Task objective:
Each line in these records that contains "confidential" counts once. Give the number only.

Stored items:
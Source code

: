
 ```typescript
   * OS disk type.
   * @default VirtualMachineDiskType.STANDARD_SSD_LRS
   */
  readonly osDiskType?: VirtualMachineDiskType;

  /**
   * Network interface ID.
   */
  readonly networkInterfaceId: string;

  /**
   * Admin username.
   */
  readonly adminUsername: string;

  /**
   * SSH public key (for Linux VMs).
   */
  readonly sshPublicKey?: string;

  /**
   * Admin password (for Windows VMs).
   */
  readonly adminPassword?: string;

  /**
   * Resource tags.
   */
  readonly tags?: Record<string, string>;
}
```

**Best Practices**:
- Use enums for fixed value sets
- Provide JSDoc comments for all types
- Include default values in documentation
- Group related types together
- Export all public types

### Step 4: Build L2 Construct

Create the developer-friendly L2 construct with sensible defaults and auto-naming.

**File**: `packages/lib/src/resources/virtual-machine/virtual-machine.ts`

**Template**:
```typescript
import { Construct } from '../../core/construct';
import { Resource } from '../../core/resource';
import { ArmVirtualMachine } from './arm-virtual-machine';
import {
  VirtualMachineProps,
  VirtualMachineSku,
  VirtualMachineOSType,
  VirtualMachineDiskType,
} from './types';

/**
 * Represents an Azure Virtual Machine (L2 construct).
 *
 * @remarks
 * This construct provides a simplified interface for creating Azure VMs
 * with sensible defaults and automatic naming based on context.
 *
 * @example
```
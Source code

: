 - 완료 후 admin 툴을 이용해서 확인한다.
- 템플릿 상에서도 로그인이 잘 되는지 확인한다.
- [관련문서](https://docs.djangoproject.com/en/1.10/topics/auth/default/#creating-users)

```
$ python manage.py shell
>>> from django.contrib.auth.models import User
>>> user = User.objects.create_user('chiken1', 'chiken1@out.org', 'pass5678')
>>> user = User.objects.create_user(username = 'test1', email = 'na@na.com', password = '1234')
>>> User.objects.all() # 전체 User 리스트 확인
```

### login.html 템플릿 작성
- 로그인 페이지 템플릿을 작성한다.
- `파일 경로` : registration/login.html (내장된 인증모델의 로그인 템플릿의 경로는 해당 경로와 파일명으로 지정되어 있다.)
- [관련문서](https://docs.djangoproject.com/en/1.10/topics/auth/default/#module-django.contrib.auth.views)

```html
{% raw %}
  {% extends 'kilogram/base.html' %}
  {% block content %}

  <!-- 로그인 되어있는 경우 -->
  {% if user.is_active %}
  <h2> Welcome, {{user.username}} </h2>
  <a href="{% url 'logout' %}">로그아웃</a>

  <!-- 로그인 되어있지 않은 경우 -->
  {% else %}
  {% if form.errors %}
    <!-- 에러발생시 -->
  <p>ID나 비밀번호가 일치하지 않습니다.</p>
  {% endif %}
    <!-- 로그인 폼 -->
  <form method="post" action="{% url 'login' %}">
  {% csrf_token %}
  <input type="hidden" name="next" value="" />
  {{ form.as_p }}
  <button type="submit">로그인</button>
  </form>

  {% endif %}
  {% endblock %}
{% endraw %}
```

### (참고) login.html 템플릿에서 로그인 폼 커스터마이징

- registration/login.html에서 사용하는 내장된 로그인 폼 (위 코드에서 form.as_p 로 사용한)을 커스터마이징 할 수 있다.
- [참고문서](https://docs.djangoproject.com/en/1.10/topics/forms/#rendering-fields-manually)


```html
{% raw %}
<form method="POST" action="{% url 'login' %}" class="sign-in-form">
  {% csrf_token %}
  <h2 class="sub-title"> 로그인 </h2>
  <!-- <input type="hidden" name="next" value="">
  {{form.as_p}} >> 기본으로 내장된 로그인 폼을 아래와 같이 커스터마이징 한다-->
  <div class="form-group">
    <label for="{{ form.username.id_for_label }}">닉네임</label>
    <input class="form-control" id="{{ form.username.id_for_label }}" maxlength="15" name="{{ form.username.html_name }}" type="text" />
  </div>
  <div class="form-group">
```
--
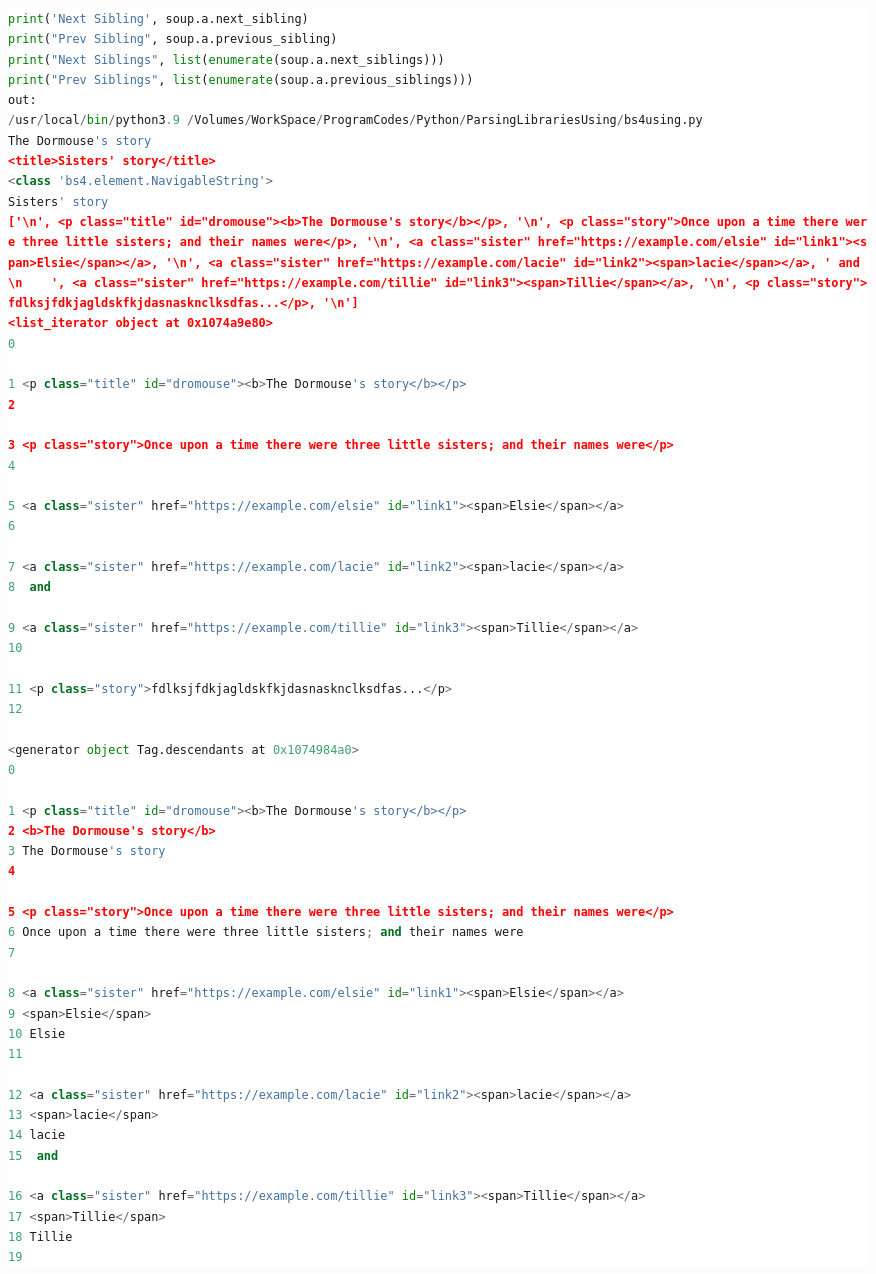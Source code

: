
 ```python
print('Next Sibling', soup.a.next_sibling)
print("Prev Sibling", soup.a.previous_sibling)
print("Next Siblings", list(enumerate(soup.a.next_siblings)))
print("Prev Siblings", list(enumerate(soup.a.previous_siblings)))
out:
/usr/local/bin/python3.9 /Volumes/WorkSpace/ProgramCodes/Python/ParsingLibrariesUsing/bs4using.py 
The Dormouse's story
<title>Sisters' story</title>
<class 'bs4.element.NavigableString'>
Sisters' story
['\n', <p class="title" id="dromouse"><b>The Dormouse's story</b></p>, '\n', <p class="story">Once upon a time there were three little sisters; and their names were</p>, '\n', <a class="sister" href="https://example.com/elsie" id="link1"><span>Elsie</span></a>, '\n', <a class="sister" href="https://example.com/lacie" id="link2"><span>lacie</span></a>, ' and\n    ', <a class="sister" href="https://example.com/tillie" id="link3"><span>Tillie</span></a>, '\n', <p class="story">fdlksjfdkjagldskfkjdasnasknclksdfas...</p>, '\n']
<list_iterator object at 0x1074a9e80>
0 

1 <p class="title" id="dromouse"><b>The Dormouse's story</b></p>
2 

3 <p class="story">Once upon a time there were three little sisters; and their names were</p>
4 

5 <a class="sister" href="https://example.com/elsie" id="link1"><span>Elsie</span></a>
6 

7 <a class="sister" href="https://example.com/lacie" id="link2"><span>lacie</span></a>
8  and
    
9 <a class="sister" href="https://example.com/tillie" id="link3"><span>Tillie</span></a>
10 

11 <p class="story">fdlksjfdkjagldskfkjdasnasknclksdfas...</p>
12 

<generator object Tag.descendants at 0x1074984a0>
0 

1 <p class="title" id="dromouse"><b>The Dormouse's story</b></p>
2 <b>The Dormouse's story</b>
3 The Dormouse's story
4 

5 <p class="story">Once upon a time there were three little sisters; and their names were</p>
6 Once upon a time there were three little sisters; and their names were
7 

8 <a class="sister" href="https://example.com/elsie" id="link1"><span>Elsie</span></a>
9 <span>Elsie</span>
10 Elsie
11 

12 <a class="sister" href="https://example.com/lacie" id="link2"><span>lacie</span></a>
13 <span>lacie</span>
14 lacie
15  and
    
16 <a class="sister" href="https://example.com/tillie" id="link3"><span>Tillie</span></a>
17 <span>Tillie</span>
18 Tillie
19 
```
---
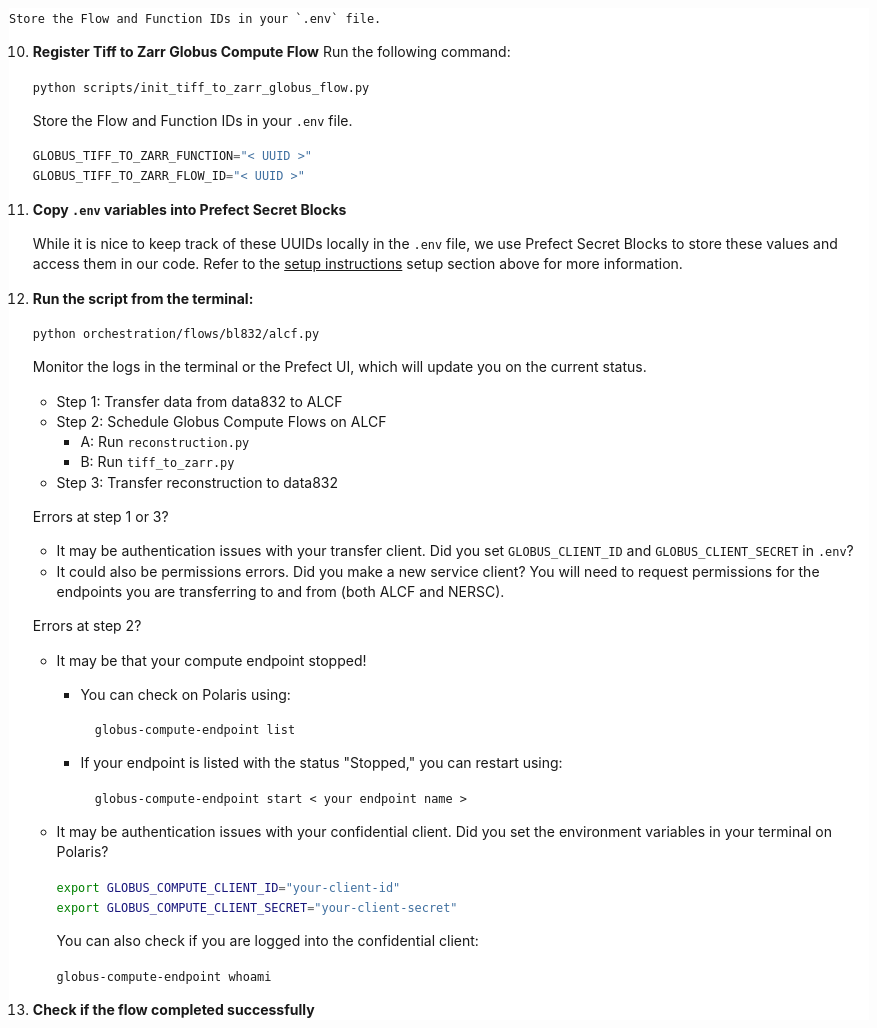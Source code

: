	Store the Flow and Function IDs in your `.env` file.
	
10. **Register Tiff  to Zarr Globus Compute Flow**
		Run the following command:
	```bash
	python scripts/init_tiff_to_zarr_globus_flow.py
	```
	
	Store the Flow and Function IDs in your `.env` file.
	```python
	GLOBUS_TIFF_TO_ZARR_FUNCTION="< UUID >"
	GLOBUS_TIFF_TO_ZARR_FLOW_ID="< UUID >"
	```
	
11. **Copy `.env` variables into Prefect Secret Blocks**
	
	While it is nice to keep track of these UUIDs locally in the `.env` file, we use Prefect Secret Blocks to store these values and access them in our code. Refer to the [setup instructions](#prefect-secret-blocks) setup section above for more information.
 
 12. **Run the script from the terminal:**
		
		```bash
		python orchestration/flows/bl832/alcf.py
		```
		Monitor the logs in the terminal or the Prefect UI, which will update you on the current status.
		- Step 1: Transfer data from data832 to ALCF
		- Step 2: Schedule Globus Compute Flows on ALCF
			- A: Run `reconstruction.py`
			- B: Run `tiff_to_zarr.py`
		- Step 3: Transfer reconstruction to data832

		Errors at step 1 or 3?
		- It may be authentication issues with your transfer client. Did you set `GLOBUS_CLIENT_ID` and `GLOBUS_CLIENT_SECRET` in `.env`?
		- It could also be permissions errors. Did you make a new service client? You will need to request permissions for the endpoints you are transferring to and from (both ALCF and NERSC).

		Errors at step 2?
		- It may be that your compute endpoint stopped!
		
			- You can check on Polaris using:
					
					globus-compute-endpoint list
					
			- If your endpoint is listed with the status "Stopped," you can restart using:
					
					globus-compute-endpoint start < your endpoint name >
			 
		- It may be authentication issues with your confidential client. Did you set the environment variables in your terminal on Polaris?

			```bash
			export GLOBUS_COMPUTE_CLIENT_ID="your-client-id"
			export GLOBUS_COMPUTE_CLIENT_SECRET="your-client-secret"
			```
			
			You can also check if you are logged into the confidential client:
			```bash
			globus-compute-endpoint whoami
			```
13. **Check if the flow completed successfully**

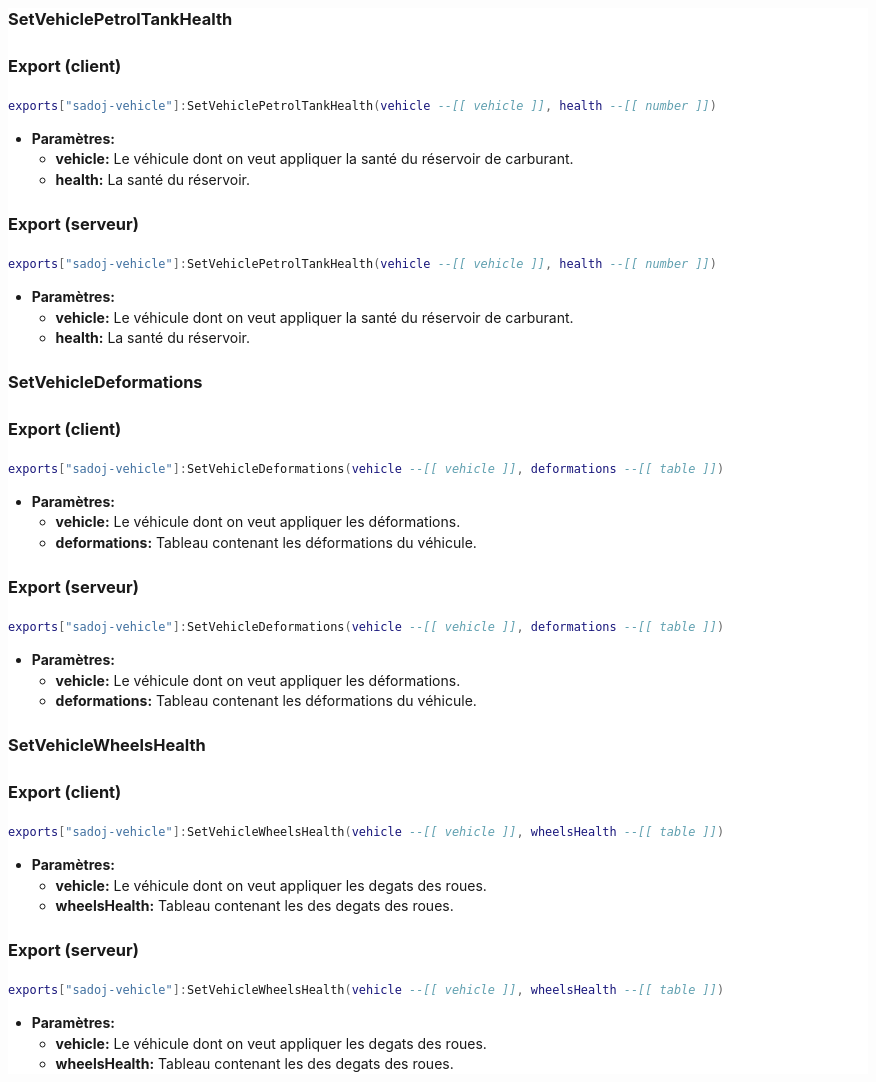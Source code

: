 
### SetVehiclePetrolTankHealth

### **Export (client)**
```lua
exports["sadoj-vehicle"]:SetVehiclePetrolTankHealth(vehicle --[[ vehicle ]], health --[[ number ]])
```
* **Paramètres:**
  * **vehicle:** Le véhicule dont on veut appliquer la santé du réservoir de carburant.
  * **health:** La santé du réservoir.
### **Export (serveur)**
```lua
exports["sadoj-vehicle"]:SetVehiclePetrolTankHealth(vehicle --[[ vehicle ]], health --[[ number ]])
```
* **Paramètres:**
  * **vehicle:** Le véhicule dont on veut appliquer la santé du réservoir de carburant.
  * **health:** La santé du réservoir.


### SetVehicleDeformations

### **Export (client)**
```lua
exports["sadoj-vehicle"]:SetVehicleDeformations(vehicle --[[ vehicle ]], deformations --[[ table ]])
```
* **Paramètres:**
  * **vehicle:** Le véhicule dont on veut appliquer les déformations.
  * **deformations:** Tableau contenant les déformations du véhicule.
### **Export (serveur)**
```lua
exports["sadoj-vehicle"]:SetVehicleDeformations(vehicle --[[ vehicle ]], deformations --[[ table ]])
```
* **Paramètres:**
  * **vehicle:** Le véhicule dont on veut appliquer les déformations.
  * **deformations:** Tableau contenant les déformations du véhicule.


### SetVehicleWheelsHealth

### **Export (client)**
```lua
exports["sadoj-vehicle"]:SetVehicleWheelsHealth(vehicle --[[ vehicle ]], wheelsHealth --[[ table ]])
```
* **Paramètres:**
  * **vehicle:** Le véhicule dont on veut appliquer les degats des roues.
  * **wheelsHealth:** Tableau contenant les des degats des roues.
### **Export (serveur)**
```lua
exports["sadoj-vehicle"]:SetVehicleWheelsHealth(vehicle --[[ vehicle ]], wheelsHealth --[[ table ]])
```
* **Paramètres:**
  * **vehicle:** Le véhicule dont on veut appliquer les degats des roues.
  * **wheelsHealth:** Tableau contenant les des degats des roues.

Response to this exercise:
2